Example A pressure-stretching device of the type shown in Fig. 4, in which a pressure-resistant container having a cavity with a total length of 2 m and an inner diameter of 10 mm was provided with a slit of 0.25 mm in diameter, 5 mm in width, and 200 mm in length as a pressure-retaining member, was used. Silicone oil at 160°C is pumped through the pressure fluid introduction hole by a high-pressure metering pump at 10°C per hour.
The internal pressure was maintained at approximately 400 kg/cm ² by introducing high viscosity silicone oil at 80°C from the auxiliary inlet at a rate of 30°C per hour and discharging the silicone oil from the outlet and pressurized fluid discharge hole. Meanwhile, a polyacetal tape (Tenatsuku 3010, thickness 0.20 mm, width 5 mm) was stretched 22 times at a temperature of 160°C.

The tensile modulus of the stretched body obtained in this way is
The pressure was 43 GPa, and the density was 1.42 g/cm ³ . For comparison, we measured the physical properties of a material that was stretched at the same magnification at 160°C under normal pressure without using a pressurized fluid, and found that the tensile modulus was limited to 35 GPa, and the density at that time was 1.28 g/ It was warm at ^cm3 .

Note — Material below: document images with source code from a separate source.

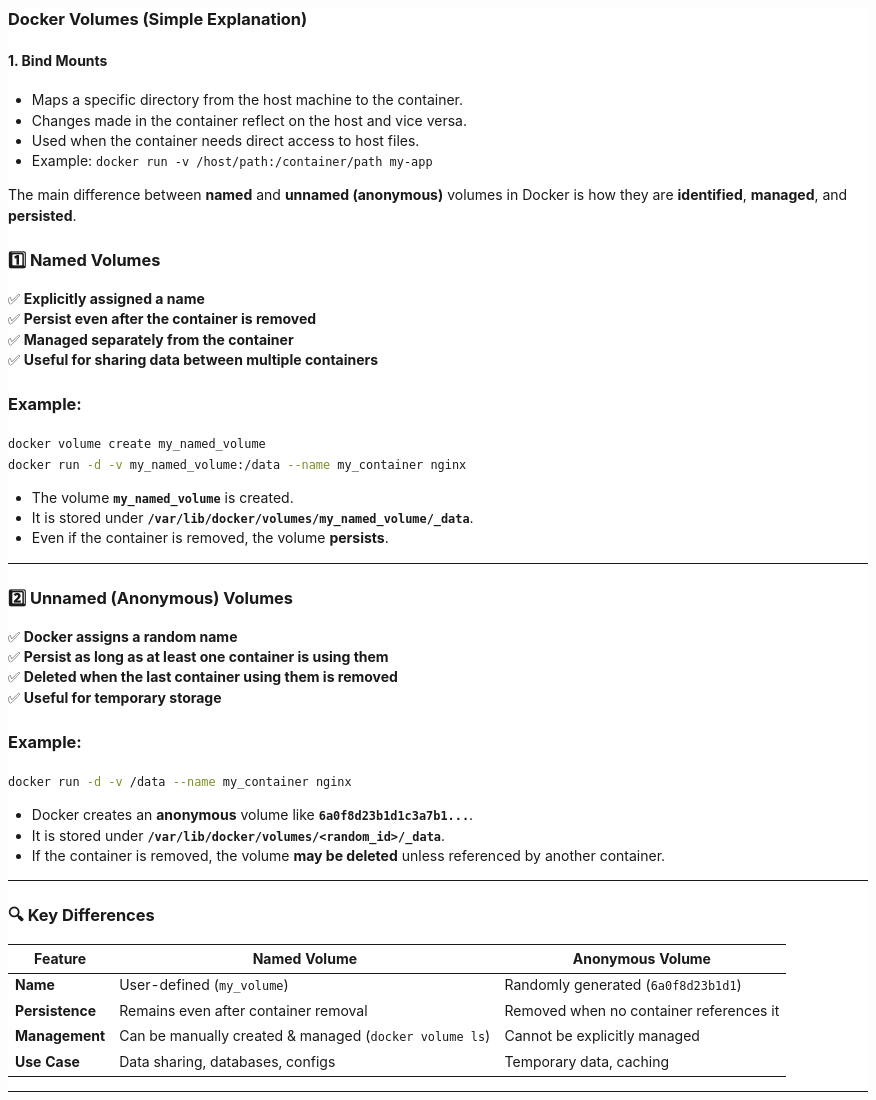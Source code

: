 ### **Docker Volumes (Simple Explanation)**  

#### **1. Bind Mounts**  
- Maps a specific directory from the host machine to the container.  
- Changes made in the container reflect on the host and vice versa.  
- Used when the container needs direct access to host files.  
- Example: `docker run -v /host/path:/container/path my-app`  

The main difference between **named** and **unnamed (anonymous)** volumes in Docker is how they are **identified**, **managed**, and **persisted**.

### **1️⃣ Named Volumes**
✅ **Explicitly assigned a name**  
✅ **Persist even after the container is removed**  
✅ **Managed separately from the container**  
✅ **Useful for sharing data between multiple containers**  

### **Example:**
```bash
docker volume create my_named_volume
docker run -d -v my_named_volume:/data --name my_container nginx
```
- The volume **`my_named_volume`** is created.
- It is stored under **`/var/lib/docker/volumes/my_named_volume/_data`**.
- Even if the container is removed, the volume **persists**.

---

### **2️⃣ Unnamed (Anonymous) Volumes**
✅ **Docker assigns a random name**  
✅ **Persist as long as at least one container is using them**  
✅ **Deleted when the last container using them is removed**  
✅ **Useful for temporary storage**  

### **Example:**
```bash
docker run -d -v /data --name my_container nginx
```
- Docker creates an **anonymous** volume like **`6a0f8d23b1d1c3a7b1...`**.
- It is stored under **`/var/lib/docker/volumes/<random_id>/_data`**.
- If the container is removed, the volume **may be deleted** unless referenced by another container.

---

### **🔍 Key Differences**
| Feature               | Named Volume                | Anonymous Volume             |
|----------------------|---------------------------|-----------------------------|
| **Name**            | User-defined (`my_volume`) | Randomly generated (`6a0f8d23b1d1`) |
| **Persistence**     | Remains even after container removal | Removed when no container references it |
| **Management**      | Can be manually created & managed (`docker volume ls`) | Cannot be explicitly managed |
| **Use Case**        | Data sharing, databases, configs | Temporary data, caching |

---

[Brief explanation of drawings]

Figures 1 and 2 are cross-sectional explanatory views showing different examples of the device of the present invention, Figure 3 is a cross-sectional view showing an example equipped with two pressure-resistant containers, and Figure 4 is a supply inlet and an outlet. FIGS. 5 and 6 are perspective views showing different examples of the structure of the pressure retaining member in the outlet portion. In the figure, symbol A is a long polymeric material, B and B' are pressure stretching devices, C is a pressurized fluid, 2 and 2' are supply rollers, 3 is a supply port, 5 is an outlet, and 7 is a pressurization 1 is a fluid introduction hole, 8 is a pressurized fluid discharge hole, 10 and 10' are heaters, 11 is a fluid collection chamber, 15 and 16 are pressure regulating valves, 1
7 is a compressor, 18, 18' are take-up rollers,
22 is a fluid reservoir.

Claims (1)

[Claims] 1. A pressure-resistant container in a substantially closed state filled with a pressurized fluid, and a stretching mechanism for applying tensile pressure to an elongated body of polymeric material that continuously moves through the container. In a continuous pressure stretching apparatus, a pressurized fluid introduction hole is provided on the supply port side of the polymer material elongate body of the pressure container, and a pressurized fluid discharge hole is provided on the takeout port side, and the supply port and Both outlets are dimensioned so that a small amount of pressurized fluid can escape from the gap formed between them and the elongated body passing through them, but do not result in a substantial drop in the pressure within the pressure vessel, or Only the outlet has the above structure, and the dimensions are such that the elongated object can pass through the supply port smoothly, but the pressurized fluid in the pressure container does not substantially leak from the gap between the elongated object and the elongated object. A continuous pressure stretching device for polymeric materials characterized by: 2. Claim 1, which includes a mechanism for circulating the discharged pressurized fluid while maintaining it at a predetermined pressure.
Continuous pressure stretching apparatus described in Section 1. 3. The continuous pressure stretching apparatus according to claim 2, which is equipped with a mechanism for collecting the pressurized fluid flowing out from the outlet and circulating and reusing it.